### Exercise
Print all of the entries exactly, minus the pictures.

### Material provided
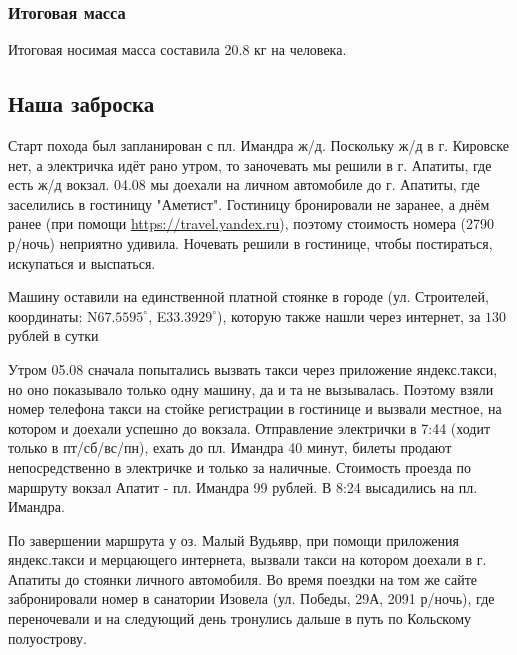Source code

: \subsubsection{Итоговая масса}
Итоговая носимая масса составила 20.8 кг на человека.

\subsection{Наша заброска}
Старт похода был запланирован с пл. Имандра ж/д. Поскольку ж/д в г. Кировске нет, а электричка идёт рано утром,
то заночевать мы решили в г. Апатиты, где есть ж/д вокзал. 04.08 мы доехали на личном автомобиле до г. Апатиты,
где заселились в гостиницу "Аметист". Гостиницу бронировали не заранее, а днём ранее
(при помощи \url{https://travel.yandex.ru}), поэтому стоимость номера (2790 р/ночь) неприятно удивила.
Ночевать решили в гостинице, чтобы постираться, искупаться и выспаться.

Машину оставили на единственной платной стоянке в городе (ул. Строителей, координаты:
N$67.5595^{\circ}$, E$33.3929^{\circ}$),
которую также нашли через интернет, за $130$ рублей в сутки

Утром 05.08 сначала попытались вызвать такси через приложение яндекс.такси, но оно показывало только одну машину,
да и та не вызывалась. Поэтому взяли номер телефона такси на стойке регистрации в гостинице и вызвали местное,
на котором и доехали успешно до вокзала. Отправление электрички в 7:44 (ходит только в пт/сб/вс/пн),
ехать до пл. Имандра 40 минут, билеты продают непосредственно в электричке и только за наличные.
Стоимость проезда по маршруту вокзал Апатит - пл. Имандра 99 рублей. В 8:24 высадились на пл. Имандра.

По завершении маршрута у оз. Малый Вудьявр, при помощи приложения яндекс.такси и мерцающего интернета,
вызвали такси на котором доехали в г. Апатиты до стоянки личного автомобиля.
Во время поездки на том же сайте забронировали номер в санатории Изовела (ул. Победы, 29А, 2091 р/ночь),
где переночевали и на следующий день тронулись дальше в путь по Кольскому полуострову.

### Problem solution
Source code

: \subsubsection{Итоговая масса}
Итоговая носимая масса составила 20.8 кг на человека.

\subsection{Наша заброска}
Старт похода был запланирован с пл. Имандра ж/д. Поскольку ж/д в г. Кировске нет, а электричка идёт рано утром,
то заночевать мы решили в г. Апатиты, где есть ж/д вокзал. 04.08 мы доехали на личном автомобиле до г. Апатиты,
где заселились в гостиницу "Аметист". Гостиницу бронировали не заранее, а днём ранее
(при помощи \url{https://travel.yandex.ru}), поэтому стоимость номера (2790 р/ночь) неприятно удивила.
Ночевать решили в гостинице, чтобы постираться, искупаться и выспаться.

Машину оставили на единственной платной стоянке в городе (ул. Строителей, координаты:
N$67.5595^{\circ}$, E$33.3929^{\circ}$),
которую также нашли через интернет, за $130$ рублей в сутки

Утром 05.08 сначала попытались вызвать такси через приложение яндекс.такси, но оно показывало только одну машину,
да и та не вызывалась. Поэтому взяли номер телефона такси на стойке регистрации в гостинице и вызвали местное,
на котором и доехали успешно до вокзала. Отправление электрички в 7:44 (ходит только в пт/сб/вс/пн),
ехать до пл. Имандра 40 минут, билеты продают непосредственно в электричке и только за наличные.
Стоимость проезда по маршруту вокзал Апатит - пл. Имандра 99 рублей. В 8:24 высадились на пл. Имандра.

По завершении маршрута у оз. Малый Вудьявр, при помощи приложения яндекс.такси и мерцающего интернета,
вызвали такси на котором доехали в г. Апатиты до стоянки личного автомобиля.
Во время поездки на том же сайте забронировали номер в санатории Изовела (ул. Победы, 29А, 2091 р/ночь),
где переночевали и на следующий день тронулись дальше в путь по Кольскому полуострову.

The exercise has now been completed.